(What the task asks) Word for word, restate every line from the one with "looking at tolerance" through the end of the records below, both included, and add nothing.

═════ Data to use

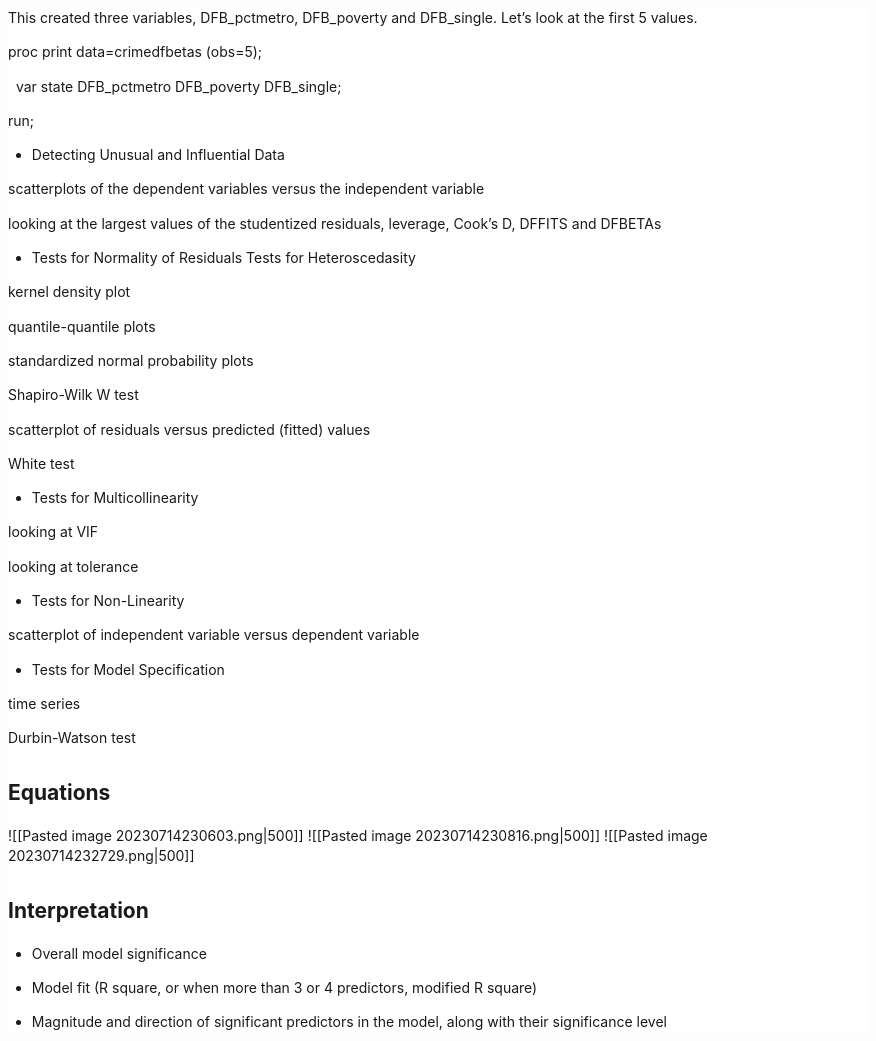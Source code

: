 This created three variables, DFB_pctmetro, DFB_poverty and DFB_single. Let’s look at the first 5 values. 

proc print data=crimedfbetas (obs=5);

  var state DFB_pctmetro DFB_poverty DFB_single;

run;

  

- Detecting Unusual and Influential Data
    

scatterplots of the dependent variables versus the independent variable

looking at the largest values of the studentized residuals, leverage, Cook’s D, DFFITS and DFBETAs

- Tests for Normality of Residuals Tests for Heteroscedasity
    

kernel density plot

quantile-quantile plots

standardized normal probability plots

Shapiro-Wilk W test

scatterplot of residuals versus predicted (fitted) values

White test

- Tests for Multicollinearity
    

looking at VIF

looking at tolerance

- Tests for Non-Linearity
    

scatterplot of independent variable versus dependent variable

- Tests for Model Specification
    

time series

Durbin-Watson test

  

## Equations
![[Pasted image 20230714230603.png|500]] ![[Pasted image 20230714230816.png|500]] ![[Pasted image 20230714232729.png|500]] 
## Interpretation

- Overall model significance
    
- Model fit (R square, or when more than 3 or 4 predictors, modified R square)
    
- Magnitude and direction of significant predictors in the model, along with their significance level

══════════

(Task output)
looking at tolerance

- Tests for Non-Linearity
    

scatterplot of independent variable versus dependent variable

- Tests for Model Specification
    

time series

Durbin-Watson test

  

## Equations
![[Pasted image 20230714230603.png|500]] ![[Pasted image 20230714230816.png|500]] ![[Pasted image 20230714232729.png|500]] 
## Interpretation

- Overall model significance
    
- Model fit (R square, or when more than 3 or 4 predictors, modified R square)
    
- Magnitude and direction of significant predictors in the model, along with their significance level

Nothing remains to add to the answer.